Mind you, that it also helps to cook with someone with a sense of humor. So while we were waiting for the dish to finish so we could flip Caleb found the toy handcuffs that Connor had purchased earlier in the day... Handcuffs and cooking do not mix!
When made correctly, the spanish tortilla is a delicious half-inch thick "cake" of fried potatoes mixed with fried eggs and onions. After cooking, the tortilla can be cut into pizza-like triangles to serve 4-6 people, or cut into squares to give a whole group a bite-sized toothpick sample.
1 cup olive oil
four large potatos (peel and cut into small pieces about 2mm thick)
salt to taste
one large onion, thinly sliced (we diced them)
four large eggs.
Some people add thin slices of red pepper together with the onion.

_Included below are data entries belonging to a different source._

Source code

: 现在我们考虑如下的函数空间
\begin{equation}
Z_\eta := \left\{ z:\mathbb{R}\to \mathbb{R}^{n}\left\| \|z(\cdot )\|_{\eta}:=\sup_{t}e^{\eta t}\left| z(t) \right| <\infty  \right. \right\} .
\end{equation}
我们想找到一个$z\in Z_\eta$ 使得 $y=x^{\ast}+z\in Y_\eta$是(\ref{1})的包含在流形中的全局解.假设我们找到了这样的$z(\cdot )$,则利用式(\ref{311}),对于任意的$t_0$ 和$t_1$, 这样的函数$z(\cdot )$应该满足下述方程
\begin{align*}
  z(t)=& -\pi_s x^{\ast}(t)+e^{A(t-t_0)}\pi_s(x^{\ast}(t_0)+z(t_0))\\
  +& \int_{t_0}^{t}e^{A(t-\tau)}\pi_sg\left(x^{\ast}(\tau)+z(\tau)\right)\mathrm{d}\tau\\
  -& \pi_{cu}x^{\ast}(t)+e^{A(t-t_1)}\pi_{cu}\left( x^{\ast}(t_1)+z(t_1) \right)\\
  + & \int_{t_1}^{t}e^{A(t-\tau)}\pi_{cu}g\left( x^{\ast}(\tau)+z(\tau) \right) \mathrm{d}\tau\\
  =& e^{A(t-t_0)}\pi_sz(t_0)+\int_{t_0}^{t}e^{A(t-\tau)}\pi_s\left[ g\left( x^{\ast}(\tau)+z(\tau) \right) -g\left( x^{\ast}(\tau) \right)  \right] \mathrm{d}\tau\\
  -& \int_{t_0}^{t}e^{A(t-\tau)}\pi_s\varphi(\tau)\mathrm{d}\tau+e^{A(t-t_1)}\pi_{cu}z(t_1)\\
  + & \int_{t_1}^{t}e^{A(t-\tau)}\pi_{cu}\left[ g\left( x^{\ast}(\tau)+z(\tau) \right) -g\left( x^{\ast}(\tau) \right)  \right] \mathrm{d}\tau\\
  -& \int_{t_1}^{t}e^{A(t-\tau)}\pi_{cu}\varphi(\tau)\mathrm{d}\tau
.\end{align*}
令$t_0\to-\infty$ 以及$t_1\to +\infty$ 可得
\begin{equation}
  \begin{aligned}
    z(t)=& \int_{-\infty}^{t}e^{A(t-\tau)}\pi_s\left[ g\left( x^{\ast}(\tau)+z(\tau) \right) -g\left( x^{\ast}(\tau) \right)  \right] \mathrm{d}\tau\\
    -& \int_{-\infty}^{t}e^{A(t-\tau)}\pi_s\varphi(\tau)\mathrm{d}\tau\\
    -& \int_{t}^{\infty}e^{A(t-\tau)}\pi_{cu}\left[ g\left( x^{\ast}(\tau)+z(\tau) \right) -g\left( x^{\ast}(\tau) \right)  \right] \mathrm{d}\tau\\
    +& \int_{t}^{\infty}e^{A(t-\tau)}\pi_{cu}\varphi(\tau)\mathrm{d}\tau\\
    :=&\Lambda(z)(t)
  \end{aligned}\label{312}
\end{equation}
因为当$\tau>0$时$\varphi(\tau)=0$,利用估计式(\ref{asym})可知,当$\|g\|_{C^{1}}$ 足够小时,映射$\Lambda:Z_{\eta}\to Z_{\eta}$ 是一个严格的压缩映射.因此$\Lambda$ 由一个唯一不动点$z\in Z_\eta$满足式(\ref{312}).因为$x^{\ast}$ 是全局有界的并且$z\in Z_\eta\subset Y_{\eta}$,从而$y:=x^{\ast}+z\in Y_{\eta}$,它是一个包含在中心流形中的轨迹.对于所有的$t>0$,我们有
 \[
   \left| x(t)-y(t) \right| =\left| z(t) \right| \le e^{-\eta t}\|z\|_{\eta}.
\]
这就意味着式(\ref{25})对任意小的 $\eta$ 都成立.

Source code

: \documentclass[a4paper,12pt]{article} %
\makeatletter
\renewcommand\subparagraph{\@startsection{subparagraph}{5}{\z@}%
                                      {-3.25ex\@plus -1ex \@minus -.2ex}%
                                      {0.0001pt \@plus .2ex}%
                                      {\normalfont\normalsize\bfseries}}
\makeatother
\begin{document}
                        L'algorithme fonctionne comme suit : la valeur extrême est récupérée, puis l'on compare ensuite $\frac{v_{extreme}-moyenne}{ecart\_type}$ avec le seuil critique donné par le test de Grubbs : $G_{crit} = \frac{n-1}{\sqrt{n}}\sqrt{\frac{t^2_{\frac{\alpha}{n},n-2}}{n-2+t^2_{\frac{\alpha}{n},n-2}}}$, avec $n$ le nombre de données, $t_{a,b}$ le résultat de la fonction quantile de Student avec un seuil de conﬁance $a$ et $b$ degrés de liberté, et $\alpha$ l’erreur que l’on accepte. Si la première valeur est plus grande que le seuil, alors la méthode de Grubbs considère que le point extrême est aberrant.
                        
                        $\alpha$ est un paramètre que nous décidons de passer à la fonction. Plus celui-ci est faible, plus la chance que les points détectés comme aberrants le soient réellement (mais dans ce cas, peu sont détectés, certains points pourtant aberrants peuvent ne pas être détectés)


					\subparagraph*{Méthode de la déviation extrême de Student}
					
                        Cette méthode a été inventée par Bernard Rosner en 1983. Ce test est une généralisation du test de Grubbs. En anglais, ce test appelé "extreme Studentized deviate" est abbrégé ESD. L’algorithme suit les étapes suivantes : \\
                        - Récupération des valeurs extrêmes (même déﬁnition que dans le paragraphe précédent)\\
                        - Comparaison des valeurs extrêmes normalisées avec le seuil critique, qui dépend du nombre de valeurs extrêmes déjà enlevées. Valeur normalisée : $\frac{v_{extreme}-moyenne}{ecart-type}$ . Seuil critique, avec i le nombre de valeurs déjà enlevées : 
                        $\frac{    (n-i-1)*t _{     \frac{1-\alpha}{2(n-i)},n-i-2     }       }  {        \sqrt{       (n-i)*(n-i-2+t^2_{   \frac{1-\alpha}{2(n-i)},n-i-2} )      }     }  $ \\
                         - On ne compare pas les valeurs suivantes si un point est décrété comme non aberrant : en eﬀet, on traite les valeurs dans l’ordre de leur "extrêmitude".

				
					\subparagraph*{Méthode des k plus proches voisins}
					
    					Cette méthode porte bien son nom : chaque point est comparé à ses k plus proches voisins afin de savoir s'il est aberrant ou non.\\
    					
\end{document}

He was given a recipe, but did we follow it? No! We put the first layer of potatoes on, let them cook a little, added another layer of potatoes and let them cook. We then we mixed the eggs with the diced onions and poured this on top of the cooking potatoes. We then let this cook and waited. Following the video, we took a large dinner plate, after draining the remaining oil into a cup, put the plate on top of the skillet and flipped it very quickly. Wahlaaa! We now had the dish on the plate! Then we added some of the oil back into the skillet and slid the concontion back into the skillet to cook the other side. We then slid it to a cutting board, cut it into small square, and put them into containers...
The verdict: Who knows if anyone ate them, but they actually smelled pretty good. The kids were not impressed with them. If I could have, I would have sampled some. We had a great time cooking them, and maybe Food Network could use a chef with some humorous antics!
Their Recipe:
Heat the oil in a 9-inch skillet, add potato pieces, one slice at a time so that they don't stick. Alternate layers of potato and onion. COOK slowly, medium flame. DO NOT FRY!! Turn occasionally until potatoes are tender, but NOT brown. They must be loose, not "in a cake".
Beat eggs in a large bowl with a fork. Salt to taste. Drain potatoes. Add potatoes to beaten eggs, pressing them so that eggs cover them completely. Let sit for 15 minutes. Heat 2 tbsps of the oil in large skillet. Add potato-egg mixture, spreading quickly. Lower the heat to medium-high. Shake pan to prevent sticking (crucial step!!) When potatoes start to brown, put a plate on top skillet and flip to cook other side, adding another tbsp of oil. Brown on the other side. Can flip three or four times for better cooking.